Major regulatory science gaps and challenges that drive the Patient Monitoring and Control Program are:

  • Lack of clear guidelines on testing with patient monitoring datasets that limits the utility of this type of least-burdensome testing and often results in significant reanalysis efforts or collection of new data.
  • Limited availability of test methods to study the consistency and repeatability of physiologic waveform-based biomarkers considering device and patient variability factors.
  • Lack of established computational modeling and simulation approaches for evaluating physiologic closed-loop control systems.
  • Limited availability of test methods and quality of information in interface specifications for interoperable systems. 
  • Lack of evaluation frameworks over the total product life cycle for continuous learning and personalized patient monitoring algorithms.

The Patient Monitoring and Control Program is intended to fill these knowledge gaps by fostering predictable and transparent device assessment, development, and innovation and by making the FDA better prepared for addressing devices issues at both the premarket and postmarket stages in the medical device lifecycle.

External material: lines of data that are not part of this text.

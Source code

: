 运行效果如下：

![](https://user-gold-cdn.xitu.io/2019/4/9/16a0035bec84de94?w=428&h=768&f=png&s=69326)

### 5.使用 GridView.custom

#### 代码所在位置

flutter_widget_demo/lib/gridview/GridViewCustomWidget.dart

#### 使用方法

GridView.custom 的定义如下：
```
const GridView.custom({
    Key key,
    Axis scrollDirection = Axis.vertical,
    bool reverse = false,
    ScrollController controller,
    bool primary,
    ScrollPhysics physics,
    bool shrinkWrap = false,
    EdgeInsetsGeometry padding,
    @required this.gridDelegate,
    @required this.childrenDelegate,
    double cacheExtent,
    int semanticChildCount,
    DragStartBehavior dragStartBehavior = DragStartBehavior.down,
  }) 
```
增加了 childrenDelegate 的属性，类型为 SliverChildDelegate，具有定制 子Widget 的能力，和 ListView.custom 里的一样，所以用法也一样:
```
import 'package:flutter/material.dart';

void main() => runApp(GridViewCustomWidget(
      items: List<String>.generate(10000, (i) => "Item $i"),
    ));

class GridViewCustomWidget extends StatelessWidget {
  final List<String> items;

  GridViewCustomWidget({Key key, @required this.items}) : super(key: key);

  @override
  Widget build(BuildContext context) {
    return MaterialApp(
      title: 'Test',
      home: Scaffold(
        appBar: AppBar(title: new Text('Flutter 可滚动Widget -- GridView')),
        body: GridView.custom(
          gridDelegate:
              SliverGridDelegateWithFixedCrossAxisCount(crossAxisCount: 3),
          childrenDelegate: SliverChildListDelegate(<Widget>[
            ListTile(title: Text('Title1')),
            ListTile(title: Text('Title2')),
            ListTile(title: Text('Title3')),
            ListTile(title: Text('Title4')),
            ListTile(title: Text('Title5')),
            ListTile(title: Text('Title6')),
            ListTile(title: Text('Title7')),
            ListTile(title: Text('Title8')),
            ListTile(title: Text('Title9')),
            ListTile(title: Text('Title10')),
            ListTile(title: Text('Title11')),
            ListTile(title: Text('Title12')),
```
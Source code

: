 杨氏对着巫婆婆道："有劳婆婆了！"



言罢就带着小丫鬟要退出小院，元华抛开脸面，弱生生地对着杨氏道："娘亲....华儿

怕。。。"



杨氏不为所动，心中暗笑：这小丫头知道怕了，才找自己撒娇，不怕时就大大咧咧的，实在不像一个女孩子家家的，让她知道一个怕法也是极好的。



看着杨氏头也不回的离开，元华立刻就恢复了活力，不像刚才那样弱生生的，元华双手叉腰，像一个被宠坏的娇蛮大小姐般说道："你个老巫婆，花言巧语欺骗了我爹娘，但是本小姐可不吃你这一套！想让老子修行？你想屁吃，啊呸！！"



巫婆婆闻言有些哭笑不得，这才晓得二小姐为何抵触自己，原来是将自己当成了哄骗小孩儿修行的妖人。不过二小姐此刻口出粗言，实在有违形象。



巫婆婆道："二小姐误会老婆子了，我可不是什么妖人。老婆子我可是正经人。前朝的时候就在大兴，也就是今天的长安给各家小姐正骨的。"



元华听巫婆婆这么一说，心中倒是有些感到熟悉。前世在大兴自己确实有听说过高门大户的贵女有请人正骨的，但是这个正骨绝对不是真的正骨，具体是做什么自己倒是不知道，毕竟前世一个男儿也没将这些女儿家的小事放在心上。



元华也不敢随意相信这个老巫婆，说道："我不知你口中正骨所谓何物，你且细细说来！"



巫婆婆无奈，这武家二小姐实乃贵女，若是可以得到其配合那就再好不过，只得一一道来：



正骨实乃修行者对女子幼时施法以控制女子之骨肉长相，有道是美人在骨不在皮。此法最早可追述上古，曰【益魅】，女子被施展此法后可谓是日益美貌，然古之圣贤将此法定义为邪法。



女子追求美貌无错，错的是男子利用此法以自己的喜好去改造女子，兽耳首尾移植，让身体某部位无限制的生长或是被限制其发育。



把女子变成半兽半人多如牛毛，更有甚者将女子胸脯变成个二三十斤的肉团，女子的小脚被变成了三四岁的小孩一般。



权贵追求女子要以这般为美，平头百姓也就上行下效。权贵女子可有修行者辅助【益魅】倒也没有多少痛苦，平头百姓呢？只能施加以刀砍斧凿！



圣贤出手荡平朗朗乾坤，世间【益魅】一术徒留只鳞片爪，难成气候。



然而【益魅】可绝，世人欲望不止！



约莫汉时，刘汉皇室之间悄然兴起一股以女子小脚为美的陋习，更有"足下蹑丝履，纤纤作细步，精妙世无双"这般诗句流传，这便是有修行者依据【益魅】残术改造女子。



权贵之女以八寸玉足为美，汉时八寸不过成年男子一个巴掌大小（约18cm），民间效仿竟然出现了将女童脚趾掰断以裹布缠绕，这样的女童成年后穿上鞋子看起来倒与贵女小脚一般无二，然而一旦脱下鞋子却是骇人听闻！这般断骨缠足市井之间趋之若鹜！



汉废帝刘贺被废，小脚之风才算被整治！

Patient Monitoring and Control Program Activities

The Patient Monitoring and Control Program focuses on regulatory science research in these areas:

  • Study designs and benchmarking approaches for patient monitoring algorithm testing.
  • Tools to aid in the assessment of physiologic waveform analysis algorithms.
  • Computational modeling and simulation methods for evaluating physiologic closed-loop control devices.
  • Methods to identify unsafe situations when multiple physiologic closed-loop controlled devices are applied to the same patient.
  • Test methods and guidelines for developing interface specifications for devices used in interoperable environments.
  • Evaluation methods over the total product life cycle for continuous learning applications in integrated clinical environments.